There was, also, a willowy Miss Staines and a blond Miss Anan, and a very young Mr. Anan—a brother—and a grave and gaunt Mr. Gatewood and a stout Mr. Ellison, and a number of others less easy to remember.

"This wholesale introduction business is always perplexing," observed Cardross; "but they'll all remember you, and after a time you'll begin to distinguish them from the shrubbery. No"—as Mrs. Carrick asked Hamil if he cared to play—"he would rather look on this time, Jessie. Go ahead; we are not interrupting you; where is Shiela—"

And Hamil, chancing to turn, saw her, tennis-bat tucked under one bare arm, emerging from the jungle path; and at the same instant she caught sight of him. Both little chalked shoes stood stockstill—for a second only—then she came forward, leisurely, continuing to eat the ripe guava with which she had been occupied.

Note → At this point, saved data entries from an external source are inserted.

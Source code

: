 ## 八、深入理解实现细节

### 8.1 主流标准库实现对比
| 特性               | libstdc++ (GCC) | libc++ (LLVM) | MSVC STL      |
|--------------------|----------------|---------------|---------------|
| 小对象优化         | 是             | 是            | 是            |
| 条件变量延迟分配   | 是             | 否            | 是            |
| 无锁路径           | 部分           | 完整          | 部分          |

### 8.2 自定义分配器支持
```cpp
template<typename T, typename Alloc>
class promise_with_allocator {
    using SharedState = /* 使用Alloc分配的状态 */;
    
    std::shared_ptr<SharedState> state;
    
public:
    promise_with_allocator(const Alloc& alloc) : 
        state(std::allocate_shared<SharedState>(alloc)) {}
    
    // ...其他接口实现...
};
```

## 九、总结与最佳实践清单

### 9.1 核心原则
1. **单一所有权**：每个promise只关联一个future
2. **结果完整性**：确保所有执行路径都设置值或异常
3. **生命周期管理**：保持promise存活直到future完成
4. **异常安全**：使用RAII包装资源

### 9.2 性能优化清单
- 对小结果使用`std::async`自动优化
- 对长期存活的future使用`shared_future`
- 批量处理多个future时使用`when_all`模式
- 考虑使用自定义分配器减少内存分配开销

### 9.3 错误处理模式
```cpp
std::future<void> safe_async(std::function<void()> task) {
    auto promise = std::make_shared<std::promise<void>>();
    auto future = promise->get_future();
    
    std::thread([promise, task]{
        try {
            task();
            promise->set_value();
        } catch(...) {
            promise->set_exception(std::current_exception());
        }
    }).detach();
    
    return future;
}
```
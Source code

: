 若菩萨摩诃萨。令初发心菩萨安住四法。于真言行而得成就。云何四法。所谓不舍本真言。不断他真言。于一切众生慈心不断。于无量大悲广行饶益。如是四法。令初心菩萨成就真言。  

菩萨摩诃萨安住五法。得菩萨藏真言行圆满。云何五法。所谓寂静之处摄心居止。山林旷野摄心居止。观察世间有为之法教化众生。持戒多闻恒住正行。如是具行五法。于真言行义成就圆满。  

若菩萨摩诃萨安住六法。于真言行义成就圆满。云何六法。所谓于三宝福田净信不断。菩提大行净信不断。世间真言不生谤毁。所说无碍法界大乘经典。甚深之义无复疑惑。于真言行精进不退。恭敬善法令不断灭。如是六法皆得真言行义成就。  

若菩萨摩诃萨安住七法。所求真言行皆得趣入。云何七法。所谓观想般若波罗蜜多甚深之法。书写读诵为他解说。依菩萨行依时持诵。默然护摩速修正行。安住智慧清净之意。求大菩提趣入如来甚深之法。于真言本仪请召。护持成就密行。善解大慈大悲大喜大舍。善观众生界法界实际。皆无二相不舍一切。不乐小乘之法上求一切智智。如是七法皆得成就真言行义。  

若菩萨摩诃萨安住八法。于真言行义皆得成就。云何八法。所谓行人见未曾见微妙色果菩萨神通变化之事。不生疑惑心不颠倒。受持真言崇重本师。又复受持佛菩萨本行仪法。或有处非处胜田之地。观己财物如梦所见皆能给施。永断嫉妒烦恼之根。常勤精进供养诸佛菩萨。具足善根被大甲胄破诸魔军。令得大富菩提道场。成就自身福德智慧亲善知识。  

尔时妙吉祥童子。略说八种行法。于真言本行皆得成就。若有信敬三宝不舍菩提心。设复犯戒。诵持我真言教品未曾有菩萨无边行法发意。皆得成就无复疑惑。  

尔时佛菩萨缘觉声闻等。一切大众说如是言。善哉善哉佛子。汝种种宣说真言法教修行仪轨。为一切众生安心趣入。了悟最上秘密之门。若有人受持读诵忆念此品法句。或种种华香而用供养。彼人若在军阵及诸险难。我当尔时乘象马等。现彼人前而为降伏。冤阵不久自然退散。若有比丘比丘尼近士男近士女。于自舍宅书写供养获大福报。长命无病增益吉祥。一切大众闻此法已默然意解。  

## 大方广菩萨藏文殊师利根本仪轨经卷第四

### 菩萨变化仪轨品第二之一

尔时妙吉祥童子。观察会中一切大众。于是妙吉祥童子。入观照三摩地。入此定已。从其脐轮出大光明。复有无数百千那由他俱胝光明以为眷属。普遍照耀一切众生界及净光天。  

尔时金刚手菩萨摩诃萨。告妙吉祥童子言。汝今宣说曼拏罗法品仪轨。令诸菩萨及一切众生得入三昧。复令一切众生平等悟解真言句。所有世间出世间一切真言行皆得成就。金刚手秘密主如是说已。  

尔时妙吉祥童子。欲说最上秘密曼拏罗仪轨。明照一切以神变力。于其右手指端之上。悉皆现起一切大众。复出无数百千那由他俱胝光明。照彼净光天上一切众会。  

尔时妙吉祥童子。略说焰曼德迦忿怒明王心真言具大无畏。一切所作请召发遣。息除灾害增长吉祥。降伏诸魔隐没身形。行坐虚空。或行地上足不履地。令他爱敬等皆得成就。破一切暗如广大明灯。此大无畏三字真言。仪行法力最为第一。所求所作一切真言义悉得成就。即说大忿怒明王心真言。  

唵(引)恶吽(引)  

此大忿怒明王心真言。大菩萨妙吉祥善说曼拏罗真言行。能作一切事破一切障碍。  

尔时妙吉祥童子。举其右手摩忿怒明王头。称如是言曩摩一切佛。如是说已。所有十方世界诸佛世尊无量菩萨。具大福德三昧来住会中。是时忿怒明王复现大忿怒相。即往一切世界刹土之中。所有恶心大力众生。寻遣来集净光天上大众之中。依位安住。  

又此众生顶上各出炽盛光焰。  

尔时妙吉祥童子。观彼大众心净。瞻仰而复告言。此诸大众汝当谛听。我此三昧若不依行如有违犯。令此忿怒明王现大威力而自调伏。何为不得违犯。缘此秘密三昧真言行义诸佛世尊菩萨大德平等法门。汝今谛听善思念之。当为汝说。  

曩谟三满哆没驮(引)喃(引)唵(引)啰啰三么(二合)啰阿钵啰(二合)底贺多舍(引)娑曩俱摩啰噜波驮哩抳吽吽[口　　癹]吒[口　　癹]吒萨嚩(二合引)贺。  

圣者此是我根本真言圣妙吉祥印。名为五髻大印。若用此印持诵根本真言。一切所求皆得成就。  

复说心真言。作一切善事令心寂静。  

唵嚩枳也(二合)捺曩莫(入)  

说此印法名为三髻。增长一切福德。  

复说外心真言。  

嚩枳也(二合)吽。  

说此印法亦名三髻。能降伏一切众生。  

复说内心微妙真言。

Cardross, advancing, said: "This is Mr. Hamil, dearest; and," to the young man: "My daughter Shiela."

She nodded politely.

"Now I've got to go, Shiela," continued Cardross. "Hamil, you'll amuse yourself, won't you, until I return after luncheon? Shiela, Mr. Hamil doesn't care to play tennis; so if you'll find out what he does care to do—" He saluted the young people gaily and started across the lawn where a very black boy with a chair stood ready to convey him to the village and across the railroad tracks to that demure little flower-embowered cottage the interior of which presents such an amazing contrast to the exterior.



CHAPTER VI

ARMISTICE

The young girl beside him had finished her guava, and now, idly swinging her tennis-bat, stood watching the games in the sunken courts below.

"Please don't consider me a burden," he said. "I would be very glad to sit here and watch you play."

"I have been playing, thank you."

"But you won't let me interfere with anything that—"

"No, Mr. Hamil, I won't let you interfere—with anything."

She stood swinging her bat, apparently preoccupied with her own thoughts—like a very grave goddess, he thought, glancing at her askance—a very young goddess, immersed in celestial reverie far beyond mortal comprehension.

"Do you like guavas?" she inquired. And, closing her own question: "But you had better not until you are acclimated. Do you feel very sleepy, Mr. Hamil?"